The most important result of this era was Kojève's work addressed to Stalin, Sofia, filo-sofia i fenomeno-logia (Sophia, Philo-sophy and Phenomeno-logy), a manuscript of more than 900 pages that was penned between 1940 and 1941. In that manuscript, according to Boris Groys, Kojève defended his thesis that the "universal and homogeneous state in which the Sage can emerge and live is none other than Communism" and "scientific Communism of Marx–Lenin–Stalin is an attempt to expand the philosophical project to its ultimate historical and social borders". According to Groys, "Kojève sees the end of history as the moment of the spread of wisdom through the whole population – the democratization of wisdom; a universalization that leads to homogenization. He believes that the Soviet Union moves towards the society of wise men in which every member will have self-consciousness."

According to Weslati, several versions of Sofia, including a typesetted copy, had been completed in the first week of March 1941, and one of them was given to Soviet vice consul in person by Kojève.

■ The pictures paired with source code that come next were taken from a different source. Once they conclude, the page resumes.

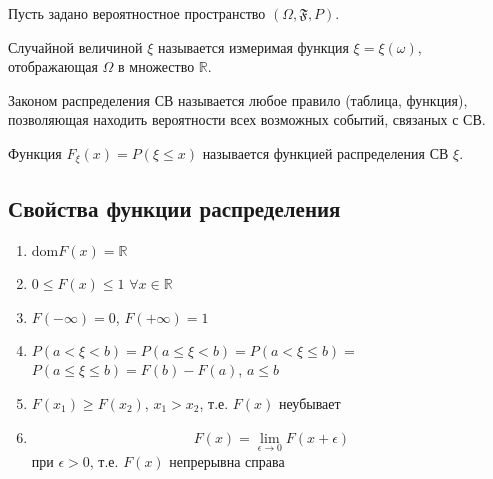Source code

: Пусть задано вероятностное пространство $(\Omega, \mathfrak{F}, P)$.

\begin{definition}
Случайной величиной $\xi$ называется измеримая функция $\xi = \xi(\omega)$,
отображающая $\Omega$ в множество $\mathbb{R}$.
\end{definition}

\begin{definition}
Законом распределения СВ называется любое правило (таблица, функция), позволяющая находить вероятности
всех возможных событий, связаных с СВ.
\end{definition}

\begin{definition}
Функция $F_\xi(x) = P(\xi \leq x)$ называется функцией распределения СВ $\xi$.
\end{definition}

\subsection{Свойства функции распределения}
\begin{enumerate}
    \item dom$F(x) = \mathbb{R}$
    \item $0 \leq F(x) \leq 1$ $\forall x \in \mathbb{R}$
    \item $F(-\infty) = 0$, $F(+\infty) = 1$
    \item $P(a < \xi < b) = P(a \leq \xi < b) = P(a < \xi \leq b) =$ \\
          $P(a \leq \xi \leq b) = F(b) - F(a)$, $a \leq b$
    \item $F(x_1) \geq F(x_2)$, $x_1 > x_2$, т.е. $F(x)$ неубывает
    \item $$F(x) = \lim_{\epsilon \to 0}{F(x + \epsilon)}$$ при $\epsilon > 0$, т.е. $F(x)$ непрерывна справа
\end{enumerate}
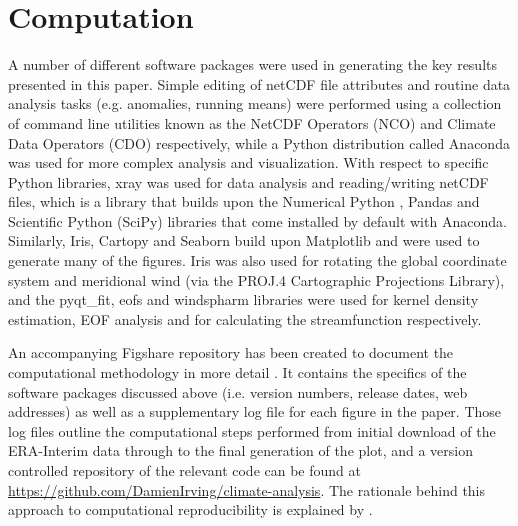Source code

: \section{Computation}

A number of different software packages were used in generating the key results presented in this paper. Simple editing of netCDF file attributes and routine data analysis tasks (e.g. anomalies, running means) were performed using a collection of command line utilities known as the NetCDF Operators (NCO) and Climate Data Operators (CDO) respectively, while a Python distribution called Anaconda was used for more complex analysis and visualization. With respect to specific Python libraries, xray was used for data analysis and reading/writing netCDF files, which is a library that builds upon the Numerical Python \citep[NumPy;][]{VanDerWalt2011}, Pandas and Scientific Python (SciPy) libraries that come installed by default with Anaconda. Similarly, Iris, Cartopy and Seaborn build upon Matplotlib \citep[the default Python plotting library;][]{Hunter2007} and were used to generate many of the figures. Iris was also used for rotating the global coordinate system and meridional wind (via the PROJ.4 Cartographic Projections Library), and the pyqt\_fit, eofs and windspharm libraries were used for kernel density estimation, EOF analysis and for calculating the streamfunction respectively.

An accompanying Figshare repository has been created to document the computational methodology in more detail \citep{Irving2016a}. It contains the specifics of the software packages discussed above (i.e. version numbers, release dates, web addresses) as well as a supplementary log file for each figure in the paper. Those log files outline the computational steps performed from initial download of the ERA-Interim data through to the final generation of the plot, and a version controlled repository of the relevant code can be found at \url{https://github.com/DamienIrving/climate-analysis}. The rationale behind this approach to computational reproducibility is explained by \citet{Irving2016}.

The Soviet consul "promised to send the letter with the next diplomatic bag to Moscow." However, "[l]ess than three months later, the embassy and its contents would be put to the torch by Nazi troops." It's not known whether Kojève's work had reached the USSR or was burned with the embassy.

In 1999, Le Monde published an article reporting that a French intelligence document showed that Kojève had spied for the Soviets for over thirty years.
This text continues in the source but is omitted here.